Plus d’une dizaine des personnes interrogées dans le cadre de l’étude ont affirmé qu’elles avaient dû ingérer des médicaments dans le cadre de leur traitement, souvent sans savoir quelle était leur nature ou leur finalité. Certains d’entre eux ont été obligés de continuer à le faire après être rentrés à la maison à la suite de plusieurs semaines de traitement. Des « thérapeutes » ont aussi utilisé des électrochocs pour tenter de créer une association mentale entre douleur et relation homosexuelle. Dans plusieurs cas, des images de pornographie étaient utilisées alors que le courant était administré. Seule une des cinq personnes ayant subi des électrochocs avait été avisée au préalable de ce qui allait se passer.

« Le docteur m’a demandé de penser au fait d’avoir une relation sexuelle avec mon copain. Et j’ai senti de la douleur au niveau de mes poignets. J’ai pris peur, je n’avais aucune idée de ce qui se passait. »

— Li Zhen, qui a subi une « thérapie de conversion » dans le sud-ouest de la Chine

Des protections inadéquates

Il n’existe pas, selon Human Rights Watch, de contrôles appropriés de la part des autorités sanitaires chinoises pour éviter que des établissements continuent de pratiquer des « thérapies de conversion », et les mécanismes de signalement ne fonctionnent pas. Aucune des personnes interrogées par l’organisation n’a porté plainte pour ce qui lui est arrivé, craignant notamment que son orientation sexuelle soit rendue publique. Il semble par ailleurs qu’aucun médecin offrant de tels services n’ait été sanctionné. Un homme a réussi en 2014 à poursuivre avec succès une clinique où il a subi une « thérapie de conversion » pour « marketing trompeur ». En 2016, un autre homme contraint de suivre une « thérapie » de cette nature a poursuivi l’établissement responsable et obtenu la publication d’excuses publiques dans les journaux locaux ainsi qu’une indemnisation.

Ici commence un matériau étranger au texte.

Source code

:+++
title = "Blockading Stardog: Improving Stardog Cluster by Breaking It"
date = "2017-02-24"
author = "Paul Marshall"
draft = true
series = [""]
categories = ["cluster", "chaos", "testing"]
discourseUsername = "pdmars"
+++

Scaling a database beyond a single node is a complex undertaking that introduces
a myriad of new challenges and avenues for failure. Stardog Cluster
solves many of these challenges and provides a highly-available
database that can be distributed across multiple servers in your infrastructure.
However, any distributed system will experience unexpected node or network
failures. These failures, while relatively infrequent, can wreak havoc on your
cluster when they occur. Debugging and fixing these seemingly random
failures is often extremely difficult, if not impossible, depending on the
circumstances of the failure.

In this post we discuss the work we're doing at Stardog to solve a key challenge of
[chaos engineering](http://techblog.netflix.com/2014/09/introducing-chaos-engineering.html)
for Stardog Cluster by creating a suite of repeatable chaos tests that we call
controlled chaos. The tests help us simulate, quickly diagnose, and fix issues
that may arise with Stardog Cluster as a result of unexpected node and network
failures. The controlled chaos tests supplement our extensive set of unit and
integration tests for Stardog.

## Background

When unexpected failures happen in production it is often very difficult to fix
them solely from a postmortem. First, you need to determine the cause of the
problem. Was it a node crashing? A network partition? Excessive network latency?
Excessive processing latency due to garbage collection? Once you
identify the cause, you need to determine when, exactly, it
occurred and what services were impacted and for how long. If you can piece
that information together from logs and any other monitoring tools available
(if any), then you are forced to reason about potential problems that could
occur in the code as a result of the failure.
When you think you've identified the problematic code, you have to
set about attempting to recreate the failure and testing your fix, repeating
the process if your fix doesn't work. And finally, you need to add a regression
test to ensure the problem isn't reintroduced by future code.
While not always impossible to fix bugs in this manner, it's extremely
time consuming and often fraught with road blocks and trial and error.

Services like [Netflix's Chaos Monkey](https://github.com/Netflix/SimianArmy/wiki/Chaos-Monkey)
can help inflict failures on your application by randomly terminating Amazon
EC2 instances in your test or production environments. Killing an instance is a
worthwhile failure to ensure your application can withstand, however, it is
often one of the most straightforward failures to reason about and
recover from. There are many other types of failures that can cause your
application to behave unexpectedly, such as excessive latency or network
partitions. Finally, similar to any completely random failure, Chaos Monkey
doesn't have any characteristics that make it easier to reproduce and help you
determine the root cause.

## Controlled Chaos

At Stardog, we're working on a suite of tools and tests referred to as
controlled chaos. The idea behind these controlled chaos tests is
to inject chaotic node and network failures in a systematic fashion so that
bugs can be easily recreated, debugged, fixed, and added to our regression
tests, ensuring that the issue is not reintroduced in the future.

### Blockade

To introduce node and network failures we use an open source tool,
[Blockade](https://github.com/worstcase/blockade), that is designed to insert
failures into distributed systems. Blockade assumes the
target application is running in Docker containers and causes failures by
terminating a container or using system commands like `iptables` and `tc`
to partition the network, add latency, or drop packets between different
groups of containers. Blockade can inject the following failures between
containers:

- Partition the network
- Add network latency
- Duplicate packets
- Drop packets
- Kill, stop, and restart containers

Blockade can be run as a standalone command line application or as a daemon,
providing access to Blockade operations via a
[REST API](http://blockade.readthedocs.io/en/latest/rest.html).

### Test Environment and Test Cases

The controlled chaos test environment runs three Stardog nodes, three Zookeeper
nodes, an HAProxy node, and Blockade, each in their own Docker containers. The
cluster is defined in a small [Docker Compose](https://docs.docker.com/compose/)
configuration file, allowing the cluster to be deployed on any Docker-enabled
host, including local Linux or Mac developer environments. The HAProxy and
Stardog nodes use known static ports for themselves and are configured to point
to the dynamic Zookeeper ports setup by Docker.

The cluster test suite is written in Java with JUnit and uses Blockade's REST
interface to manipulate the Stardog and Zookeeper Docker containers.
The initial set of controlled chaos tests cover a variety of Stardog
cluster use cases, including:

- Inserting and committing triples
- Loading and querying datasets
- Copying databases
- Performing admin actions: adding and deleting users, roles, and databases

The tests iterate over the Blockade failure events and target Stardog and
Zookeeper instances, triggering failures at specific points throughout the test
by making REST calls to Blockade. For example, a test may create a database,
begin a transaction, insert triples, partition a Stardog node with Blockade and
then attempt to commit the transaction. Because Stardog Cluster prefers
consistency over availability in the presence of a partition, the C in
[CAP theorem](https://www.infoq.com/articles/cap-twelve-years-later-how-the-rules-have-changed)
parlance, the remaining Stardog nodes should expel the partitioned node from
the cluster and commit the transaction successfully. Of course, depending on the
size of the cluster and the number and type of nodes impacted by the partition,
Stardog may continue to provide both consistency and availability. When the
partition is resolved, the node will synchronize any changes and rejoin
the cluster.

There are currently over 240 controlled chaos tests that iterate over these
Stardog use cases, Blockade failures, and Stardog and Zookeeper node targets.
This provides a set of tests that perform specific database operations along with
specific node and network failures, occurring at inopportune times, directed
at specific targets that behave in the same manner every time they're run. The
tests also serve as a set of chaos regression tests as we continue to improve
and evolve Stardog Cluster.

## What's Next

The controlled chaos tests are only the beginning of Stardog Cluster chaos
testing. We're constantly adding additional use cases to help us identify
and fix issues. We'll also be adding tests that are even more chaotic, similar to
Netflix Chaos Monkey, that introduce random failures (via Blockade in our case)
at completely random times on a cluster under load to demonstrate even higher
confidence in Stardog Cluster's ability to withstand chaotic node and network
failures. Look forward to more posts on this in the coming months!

« La thérapie de conversion est toujours disponible. Elle n’est pas sur la liste des services offerts, mais oui, vous pouvez toujours l’obtenir. »

— Une clinique chinoise qui a rapidement repris ses activités après avoir été condamnée en justice relativement à ses pratiques en 2014

*Les noms utilisés dans le rapport de Human Rights Watch sont fictifs.